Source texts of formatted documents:

-*-*-

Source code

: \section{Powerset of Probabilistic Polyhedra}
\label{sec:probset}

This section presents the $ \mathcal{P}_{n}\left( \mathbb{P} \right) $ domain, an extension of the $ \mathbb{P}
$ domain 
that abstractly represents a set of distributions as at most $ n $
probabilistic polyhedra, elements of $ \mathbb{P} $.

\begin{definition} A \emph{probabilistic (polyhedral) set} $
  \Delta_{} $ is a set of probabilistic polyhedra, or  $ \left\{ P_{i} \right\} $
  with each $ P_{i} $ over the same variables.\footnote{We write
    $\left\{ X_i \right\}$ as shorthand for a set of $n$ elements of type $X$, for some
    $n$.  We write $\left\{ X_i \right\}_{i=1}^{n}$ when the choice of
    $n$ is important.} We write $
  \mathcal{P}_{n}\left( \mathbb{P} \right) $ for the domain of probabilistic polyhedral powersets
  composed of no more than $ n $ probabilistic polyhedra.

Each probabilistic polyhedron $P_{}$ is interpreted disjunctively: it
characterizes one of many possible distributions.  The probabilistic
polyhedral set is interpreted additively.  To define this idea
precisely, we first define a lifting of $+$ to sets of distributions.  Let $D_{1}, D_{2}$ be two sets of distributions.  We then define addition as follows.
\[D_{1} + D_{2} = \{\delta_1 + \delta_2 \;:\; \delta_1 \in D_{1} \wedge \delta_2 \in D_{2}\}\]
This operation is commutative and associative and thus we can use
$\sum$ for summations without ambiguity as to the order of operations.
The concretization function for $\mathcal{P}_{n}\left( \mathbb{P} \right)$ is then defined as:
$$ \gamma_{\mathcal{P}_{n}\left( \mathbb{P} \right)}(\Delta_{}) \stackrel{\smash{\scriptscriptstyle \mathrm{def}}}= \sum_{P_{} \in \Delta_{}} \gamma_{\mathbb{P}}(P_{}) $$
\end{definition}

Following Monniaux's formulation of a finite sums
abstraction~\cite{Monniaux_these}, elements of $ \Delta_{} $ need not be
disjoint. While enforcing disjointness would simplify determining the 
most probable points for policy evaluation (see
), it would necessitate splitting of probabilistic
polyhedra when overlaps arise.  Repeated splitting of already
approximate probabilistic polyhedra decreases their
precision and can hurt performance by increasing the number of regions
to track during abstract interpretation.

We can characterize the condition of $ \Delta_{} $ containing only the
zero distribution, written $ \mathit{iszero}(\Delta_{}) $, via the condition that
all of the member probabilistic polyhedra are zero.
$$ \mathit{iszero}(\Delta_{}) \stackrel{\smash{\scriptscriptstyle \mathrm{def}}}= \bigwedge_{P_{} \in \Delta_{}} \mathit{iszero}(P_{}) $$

-*-*-

▶ **Exercise brief**
Go through the records above. Copy each line in which the string "condition" appears.

▶ **Solution to the exercise**
We can characterize the condition of $ \Delta_{} $ containing only the
zero distribution, written $ \mathit{iszero}(\Delta_{}) $, via the condition that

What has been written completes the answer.